◆ Task ◆
Using the entries below, transcribe exactly the line containing "1. ✅ Build completes successfully" and each line that follows it to the end.

Stored items from a collection
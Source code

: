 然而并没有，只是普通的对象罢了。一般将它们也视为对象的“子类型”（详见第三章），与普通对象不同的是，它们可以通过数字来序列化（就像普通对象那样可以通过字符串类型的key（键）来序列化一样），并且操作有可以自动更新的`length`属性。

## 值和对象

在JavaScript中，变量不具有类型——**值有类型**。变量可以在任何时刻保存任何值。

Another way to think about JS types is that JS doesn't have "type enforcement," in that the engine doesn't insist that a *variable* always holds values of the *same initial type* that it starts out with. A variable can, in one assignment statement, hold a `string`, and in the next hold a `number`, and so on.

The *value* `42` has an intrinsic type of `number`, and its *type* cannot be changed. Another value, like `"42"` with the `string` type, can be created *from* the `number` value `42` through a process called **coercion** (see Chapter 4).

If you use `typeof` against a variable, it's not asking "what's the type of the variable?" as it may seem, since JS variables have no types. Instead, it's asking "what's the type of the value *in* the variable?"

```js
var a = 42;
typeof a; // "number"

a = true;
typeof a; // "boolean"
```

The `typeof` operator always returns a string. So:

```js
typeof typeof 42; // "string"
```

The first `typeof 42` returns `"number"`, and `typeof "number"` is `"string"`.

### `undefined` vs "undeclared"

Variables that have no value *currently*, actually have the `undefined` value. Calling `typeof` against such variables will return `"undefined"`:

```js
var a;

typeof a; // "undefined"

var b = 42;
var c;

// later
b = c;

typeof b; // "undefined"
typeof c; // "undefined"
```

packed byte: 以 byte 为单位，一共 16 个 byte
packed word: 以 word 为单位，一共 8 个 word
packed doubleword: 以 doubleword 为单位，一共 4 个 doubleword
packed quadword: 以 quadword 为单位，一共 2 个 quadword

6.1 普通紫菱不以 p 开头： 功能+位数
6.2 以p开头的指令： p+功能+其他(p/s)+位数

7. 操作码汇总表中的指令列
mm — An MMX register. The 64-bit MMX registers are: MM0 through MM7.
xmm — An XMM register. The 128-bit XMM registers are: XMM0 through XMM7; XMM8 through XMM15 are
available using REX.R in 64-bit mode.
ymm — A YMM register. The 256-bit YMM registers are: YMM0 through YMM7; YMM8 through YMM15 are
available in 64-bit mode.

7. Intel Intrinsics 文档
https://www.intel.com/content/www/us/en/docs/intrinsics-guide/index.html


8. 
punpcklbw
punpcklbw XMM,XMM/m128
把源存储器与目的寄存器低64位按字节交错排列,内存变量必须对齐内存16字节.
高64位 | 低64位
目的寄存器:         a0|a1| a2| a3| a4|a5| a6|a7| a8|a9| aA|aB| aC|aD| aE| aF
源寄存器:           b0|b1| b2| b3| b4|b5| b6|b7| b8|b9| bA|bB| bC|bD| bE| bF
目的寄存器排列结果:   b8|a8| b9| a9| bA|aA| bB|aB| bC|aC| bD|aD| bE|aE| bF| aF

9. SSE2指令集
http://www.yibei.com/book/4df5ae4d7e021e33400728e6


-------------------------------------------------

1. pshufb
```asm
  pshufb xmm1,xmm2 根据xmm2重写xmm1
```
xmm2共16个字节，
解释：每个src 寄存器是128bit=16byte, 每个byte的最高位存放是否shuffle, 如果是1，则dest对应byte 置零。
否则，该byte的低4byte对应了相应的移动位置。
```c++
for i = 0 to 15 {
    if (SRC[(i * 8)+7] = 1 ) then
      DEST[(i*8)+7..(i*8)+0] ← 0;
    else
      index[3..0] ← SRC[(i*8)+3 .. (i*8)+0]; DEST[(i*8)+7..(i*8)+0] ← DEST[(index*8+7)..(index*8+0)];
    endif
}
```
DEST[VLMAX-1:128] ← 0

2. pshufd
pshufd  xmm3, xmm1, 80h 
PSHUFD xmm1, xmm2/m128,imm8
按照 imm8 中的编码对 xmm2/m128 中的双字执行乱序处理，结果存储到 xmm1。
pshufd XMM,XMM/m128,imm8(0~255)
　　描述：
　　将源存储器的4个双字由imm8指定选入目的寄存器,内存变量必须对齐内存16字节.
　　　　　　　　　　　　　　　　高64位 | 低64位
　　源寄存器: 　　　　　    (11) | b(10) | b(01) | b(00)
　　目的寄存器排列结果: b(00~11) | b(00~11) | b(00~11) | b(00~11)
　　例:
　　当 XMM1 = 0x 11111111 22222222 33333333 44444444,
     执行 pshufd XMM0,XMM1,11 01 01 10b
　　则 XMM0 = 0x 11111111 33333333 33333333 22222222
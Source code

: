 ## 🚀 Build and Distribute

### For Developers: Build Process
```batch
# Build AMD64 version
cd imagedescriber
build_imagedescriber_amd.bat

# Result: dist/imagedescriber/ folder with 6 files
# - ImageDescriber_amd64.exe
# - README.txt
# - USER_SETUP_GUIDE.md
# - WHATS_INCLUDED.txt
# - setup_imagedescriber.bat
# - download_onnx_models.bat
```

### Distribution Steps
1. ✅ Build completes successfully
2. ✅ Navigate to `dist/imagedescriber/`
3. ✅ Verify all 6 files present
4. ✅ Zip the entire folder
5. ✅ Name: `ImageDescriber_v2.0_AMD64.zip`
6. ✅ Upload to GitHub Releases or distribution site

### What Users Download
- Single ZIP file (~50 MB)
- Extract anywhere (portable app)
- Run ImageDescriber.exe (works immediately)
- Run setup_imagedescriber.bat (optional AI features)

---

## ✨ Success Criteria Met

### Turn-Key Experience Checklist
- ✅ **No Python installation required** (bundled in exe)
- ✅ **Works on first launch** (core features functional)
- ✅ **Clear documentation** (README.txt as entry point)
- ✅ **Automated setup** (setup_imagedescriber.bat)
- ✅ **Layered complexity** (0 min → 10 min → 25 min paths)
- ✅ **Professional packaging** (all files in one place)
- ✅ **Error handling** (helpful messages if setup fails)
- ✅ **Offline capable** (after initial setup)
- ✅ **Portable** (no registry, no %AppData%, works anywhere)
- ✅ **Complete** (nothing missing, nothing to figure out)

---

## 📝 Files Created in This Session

◆ Answer area ◆
1. ✅ Build completes successfully
2. ✅ Navigate to `dist/imagedescriber/`
3. ✅ Verify all 6 files present
4. ✅ Zip the entire folder
5. ✅ Name: `ImageDescriber_v2.0_AMD64.zip`
6. ✅ Upload to GitHub Releases or distribution site

### What Users Download
- Single ZIP file (~50 MB)
- Extract anywhere (portable app)
- Run ImageDescriber.exe (works immediately)
- Run setup_imagedescriber.bat (optional AI features)

---

## ✨ Success Criteria Met

### Turn-Key Experience Checklist
- ✅ **No Python installation required** (bundled in exe)
- ✅ **Works on first launch** (core features functional)
- ✅ **Clear documentation** (README.txt as entry point)
- ✅ **Automated setup** (setup_imagedescriber.bat)
- ✅ **Layered complexity** (0 min → 10 min → 25 min paths)
- ✅ **Professional packaging** (all files in one place)
- ✅ **Error handling** (helpful messages if setup fails)
- ✅ **Offline capable** (after initial setup)
- ✅ **Portable** (no registry, no %AppData%, works anywhere)
- ✅ **Complete** (nothing missing, nothing to figure out)

---

## 📝 Files Created in This Session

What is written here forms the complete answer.